[RECORDS FOR THIS TASK — start]
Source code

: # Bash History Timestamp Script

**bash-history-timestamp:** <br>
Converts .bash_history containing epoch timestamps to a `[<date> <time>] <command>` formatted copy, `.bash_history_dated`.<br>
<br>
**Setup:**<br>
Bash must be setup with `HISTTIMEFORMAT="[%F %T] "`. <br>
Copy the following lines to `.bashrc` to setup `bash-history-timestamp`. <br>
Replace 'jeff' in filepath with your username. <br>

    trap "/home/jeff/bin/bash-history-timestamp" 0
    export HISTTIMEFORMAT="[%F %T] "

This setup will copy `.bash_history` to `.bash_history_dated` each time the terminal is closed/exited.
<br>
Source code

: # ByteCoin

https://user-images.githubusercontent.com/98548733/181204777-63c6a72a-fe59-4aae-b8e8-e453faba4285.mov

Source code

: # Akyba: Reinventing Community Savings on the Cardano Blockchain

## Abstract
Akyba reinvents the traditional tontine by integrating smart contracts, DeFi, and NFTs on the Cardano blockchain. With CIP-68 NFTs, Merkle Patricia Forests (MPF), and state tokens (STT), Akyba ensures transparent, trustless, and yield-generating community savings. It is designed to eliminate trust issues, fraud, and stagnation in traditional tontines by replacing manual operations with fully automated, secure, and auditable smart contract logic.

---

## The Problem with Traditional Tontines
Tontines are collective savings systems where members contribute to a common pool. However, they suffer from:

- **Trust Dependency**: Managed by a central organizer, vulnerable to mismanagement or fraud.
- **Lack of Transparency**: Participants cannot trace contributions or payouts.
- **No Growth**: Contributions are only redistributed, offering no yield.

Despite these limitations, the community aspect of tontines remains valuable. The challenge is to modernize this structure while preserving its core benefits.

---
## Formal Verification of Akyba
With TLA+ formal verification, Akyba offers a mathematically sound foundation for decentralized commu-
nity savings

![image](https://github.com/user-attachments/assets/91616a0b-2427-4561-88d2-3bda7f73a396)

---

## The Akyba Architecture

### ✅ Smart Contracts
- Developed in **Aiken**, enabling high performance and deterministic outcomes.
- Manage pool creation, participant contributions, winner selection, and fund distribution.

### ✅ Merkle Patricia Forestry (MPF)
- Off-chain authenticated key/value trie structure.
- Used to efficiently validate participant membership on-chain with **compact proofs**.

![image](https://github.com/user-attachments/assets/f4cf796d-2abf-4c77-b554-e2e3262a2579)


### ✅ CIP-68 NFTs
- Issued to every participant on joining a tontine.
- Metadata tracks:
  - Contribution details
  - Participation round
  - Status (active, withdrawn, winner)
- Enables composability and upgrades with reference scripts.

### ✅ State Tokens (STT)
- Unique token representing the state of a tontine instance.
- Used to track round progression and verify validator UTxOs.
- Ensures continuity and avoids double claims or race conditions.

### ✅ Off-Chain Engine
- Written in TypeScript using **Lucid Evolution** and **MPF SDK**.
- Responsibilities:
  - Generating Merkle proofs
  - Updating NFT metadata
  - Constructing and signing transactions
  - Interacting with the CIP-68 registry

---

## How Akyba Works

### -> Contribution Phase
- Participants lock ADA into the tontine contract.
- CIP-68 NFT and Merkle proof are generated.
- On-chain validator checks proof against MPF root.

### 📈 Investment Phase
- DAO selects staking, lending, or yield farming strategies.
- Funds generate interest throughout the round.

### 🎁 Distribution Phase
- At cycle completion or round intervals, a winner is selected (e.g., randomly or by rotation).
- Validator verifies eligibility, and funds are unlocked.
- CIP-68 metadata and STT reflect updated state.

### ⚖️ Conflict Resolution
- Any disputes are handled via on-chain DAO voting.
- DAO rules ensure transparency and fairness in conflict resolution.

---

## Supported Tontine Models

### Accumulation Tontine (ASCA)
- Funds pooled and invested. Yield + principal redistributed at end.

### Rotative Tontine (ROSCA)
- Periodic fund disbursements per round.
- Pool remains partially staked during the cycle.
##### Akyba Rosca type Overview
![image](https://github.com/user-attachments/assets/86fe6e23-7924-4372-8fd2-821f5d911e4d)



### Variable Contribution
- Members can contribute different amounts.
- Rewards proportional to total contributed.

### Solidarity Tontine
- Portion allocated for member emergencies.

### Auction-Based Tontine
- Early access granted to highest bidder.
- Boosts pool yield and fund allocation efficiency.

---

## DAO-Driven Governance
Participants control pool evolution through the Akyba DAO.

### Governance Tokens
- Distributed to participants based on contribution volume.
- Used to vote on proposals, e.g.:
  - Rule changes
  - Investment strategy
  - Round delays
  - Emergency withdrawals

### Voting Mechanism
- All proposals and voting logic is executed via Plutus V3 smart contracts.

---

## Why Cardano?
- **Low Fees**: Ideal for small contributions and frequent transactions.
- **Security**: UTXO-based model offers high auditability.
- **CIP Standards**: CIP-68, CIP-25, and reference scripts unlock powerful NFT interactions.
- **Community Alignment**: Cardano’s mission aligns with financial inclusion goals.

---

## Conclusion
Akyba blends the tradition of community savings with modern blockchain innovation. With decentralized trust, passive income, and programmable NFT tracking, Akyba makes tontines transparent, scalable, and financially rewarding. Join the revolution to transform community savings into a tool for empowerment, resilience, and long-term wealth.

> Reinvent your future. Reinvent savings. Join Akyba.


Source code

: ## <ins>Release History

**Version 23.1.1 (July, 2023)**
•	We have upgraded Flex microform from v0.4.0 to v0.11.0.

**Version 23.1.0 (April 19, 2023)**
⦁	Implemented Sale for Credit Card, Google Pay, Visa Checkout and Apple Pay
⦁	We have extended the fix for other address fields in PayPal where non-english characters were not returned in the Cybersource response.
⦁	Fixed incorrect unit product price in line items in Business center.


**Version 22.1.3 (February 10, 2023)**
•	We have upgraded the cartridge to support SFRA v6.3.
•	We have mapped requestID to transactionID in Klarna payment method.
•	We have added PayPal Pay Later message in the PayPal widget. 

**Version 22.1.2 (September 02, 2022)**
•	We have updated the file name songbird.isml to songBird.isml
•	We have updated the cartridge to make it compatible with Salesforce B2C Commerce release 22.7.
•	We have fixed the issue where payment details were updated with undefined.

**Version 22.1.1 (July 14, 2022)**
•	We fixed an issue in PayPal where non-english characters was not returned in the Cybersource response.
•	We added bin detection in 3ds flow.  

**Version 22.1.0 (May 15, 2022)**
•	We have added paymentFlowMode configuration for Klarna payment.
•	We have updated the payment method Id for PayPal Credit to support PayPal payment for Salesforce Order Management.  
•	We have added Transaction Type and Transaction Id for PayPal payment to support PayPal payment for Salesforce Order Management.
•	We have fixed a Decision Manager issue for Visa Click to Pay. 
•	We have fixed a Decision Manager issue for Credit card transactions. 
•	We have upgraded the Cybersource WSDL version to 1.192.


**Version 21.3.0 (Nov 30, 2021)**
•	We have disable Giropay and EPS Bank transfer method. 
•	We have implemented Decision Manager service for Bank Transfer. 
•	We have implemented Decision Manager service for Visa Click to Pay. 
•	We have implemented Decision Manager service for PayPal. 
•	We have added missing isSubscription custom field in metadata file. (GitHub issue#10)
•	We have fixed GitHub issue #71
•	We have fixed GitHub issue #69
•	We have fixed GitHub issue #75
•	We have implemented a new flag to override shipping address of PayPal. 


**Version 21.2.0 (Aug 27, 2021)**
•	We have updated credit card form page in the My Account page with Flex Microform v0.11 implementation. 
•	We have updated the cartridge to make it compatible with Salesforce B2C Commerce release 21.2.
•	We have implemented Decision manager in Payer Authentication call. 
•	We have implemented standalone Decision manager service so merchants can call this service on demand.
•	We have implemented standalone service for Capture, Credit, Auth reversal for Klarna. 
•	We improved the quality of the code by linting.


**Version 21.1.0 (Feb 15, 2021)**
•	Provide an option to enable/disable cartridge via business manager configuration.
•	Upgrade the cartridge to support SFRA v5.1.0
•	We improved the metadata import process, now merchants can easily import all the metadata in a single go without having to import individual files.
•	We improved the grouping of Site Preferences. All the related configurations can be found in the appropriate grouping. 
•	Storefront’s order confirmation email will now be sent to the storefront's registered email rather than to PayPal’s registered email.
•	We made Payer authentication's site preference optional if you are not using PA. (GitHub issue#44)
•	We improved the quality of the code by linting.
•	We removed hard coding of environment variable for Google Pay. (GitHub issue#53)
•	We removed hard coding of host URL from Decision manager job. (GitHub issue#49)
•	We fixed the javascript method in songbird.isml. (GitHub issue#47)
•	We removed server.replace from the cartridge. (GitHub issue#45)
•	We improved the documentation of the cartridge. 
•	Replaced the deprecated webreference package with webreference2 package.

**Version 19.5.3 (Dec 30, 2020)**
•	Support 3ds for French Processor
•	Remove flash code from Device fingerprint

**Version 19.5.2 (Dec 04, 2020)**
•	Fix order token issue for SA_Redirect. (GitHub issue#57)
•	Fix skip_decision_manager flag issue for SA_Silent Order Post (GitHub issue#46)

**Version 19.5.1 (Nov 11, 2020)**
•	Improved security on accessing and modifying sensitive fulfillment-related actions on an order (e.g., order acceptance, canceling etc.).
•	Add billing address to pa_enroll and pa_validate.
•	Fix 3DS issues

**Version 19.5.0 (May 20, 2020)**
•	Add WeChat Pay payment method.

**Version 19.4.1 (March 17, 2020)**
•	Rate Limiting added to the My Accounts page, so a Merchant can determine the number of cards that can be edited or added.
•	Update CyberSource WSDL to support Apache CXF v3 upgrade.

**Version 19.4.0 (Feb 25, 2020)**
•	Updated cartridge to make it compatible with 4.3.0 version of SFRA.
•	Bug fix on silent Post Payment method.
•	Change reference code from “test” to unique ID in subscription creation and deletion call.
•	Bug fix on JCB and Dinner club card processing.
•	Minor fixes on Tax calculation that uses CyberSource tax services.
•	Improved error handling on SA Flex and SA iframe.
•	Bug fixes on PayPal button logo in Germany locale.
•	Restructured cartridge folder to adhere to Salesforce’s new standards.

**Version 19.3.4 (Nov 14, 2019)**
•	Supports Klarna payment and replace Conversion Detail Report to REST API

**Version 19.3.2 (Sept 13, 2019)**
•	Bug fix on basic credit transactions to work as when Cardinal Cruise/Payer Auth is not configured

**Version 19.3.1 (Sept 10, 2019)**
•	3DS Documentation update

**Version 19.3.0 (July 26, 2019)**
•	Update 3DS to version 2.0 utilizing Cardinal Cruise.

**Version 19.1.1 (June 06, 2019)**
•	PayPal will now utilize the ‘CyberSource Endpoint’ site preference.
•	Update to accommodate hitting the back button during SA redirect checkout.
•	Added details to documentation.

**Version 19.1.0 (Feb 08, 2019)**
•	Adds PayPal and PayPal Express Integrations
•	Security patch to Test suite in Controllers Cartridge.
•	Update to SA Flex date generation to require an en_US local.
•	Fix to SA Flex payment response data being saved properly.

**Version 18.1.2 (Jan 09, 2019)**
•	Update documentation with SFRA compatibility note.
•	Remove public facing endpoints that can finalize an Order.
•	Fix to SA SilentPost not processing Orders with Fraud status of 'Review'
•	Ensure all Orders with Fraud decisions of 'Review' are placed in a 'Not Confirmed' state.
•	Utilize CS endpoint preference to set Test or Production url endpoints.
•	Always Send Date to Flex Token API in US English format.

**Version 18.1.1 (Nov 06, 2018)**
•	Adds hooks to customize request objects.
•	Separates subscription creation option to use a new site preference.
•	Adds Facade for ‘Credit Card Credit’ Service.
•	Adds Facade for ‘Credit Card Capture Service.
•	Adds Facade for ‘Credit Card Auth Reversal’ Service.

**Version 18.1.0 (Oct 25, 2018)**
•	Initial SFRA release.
[RECORDS FOR THIS TASK — finish]
→ **EXERCISE DIRECTIONS**:
Begin at the line above that has "of the cartridge." and stop after the line that has "(Dec 04, 2020)**", copying each line exactly and adding nothing else.

→ **ANSWER SPACE**:
•	We improved the documentation of the cartridge. 
•	Replaced the deprecated webreference package with webreference2 package.

**Version 19.5.3 (Dec 30, 2020)**
•	Support 3ds for French Processor
•	Remove flash code from Device fingerprint

**Version 19.5.2 (Dec 04, 2020)**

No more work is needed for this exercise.